[Dataset items]
====
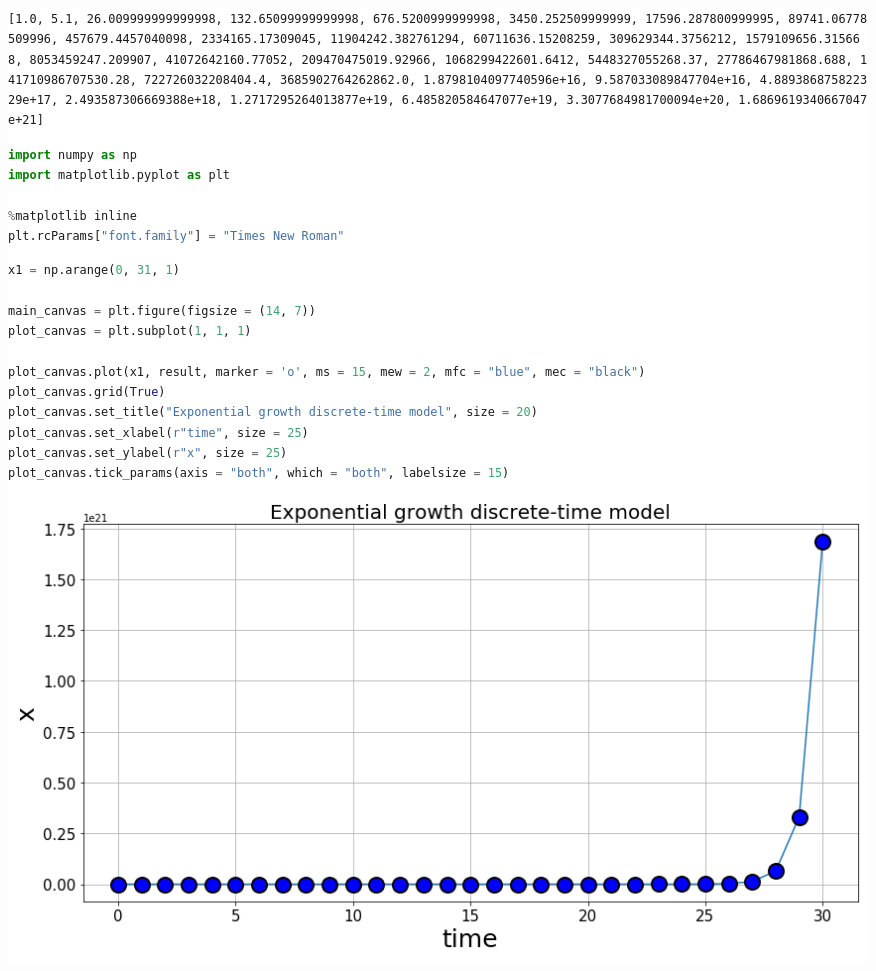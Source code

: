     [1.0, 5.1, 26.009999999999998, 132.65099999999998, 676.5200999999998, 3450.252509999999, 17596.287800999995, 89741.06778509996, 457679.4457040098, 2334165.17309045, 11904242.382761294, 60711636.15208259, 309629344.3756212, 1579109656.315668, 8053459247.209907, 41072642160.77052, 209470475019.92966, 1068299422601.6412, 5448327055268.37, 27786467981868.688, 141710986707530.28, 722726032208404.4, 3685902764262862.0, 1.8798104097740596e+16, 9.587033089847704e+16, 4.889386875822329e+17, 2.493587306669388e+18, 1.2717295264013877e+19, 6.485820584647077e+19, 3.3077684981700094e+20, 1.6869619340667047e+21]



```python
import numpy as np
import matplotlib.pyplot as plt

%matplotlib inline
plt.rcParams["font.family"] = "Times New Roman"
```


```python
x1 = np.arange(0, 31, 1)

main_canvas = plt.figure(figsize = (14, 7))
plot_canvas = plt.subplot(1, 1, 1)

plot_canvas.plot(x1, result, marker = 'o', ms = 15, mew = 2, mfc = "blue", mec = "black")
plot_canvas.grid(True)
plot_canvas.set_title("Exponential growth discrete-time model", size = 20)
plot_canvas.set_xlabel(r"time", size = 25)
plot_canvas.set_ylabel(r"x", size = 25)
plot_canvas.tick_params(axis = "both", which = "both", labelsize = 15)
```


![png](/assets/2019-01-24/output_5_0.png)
====
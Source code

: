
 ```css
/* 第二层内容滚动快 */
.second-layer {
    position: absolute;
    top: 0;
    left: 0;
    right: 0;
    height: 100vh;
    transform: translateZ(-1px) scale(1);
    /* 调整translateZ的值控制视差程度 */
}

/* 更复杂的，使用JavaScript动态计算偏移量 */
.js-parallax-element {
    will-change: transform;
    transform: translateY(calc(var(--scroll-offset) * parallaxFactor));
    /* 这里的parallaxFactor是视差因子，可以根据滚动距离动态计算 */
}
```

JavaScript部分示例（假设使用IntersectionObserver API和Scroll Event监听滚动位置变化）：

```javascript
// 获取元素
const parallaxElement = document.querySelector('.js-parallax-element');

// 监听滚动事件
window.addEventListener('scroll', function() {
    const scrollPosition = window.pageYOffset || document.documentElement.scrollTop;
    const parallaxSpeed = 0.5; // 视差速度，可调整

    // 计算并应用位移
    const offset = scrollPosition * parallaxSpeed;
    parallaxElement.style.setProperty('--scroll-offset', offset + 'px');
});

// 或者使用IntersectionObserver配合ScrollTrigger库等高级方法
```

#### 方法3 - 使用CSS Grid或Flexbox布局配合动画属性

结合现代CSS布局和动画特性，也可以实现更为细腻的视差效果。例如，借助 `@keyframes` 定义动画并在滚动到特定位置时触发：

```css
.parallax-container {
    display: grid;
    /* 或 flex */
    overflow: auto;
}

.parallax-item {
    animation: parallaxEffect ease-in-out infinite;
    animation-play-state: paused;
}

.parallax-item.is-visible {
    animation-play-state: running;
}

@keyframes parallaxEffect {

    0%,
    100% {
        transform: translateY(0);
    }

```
====
** DIRECTIONS FOR THIS TASK **
Look through the data and gather every line with the string "window" in it.

** YOUR SOLUTION **
window.addEventListener('scroll', function() {
    const scrollPosition = window.pageYOffset || document.documentElement.scrollTop;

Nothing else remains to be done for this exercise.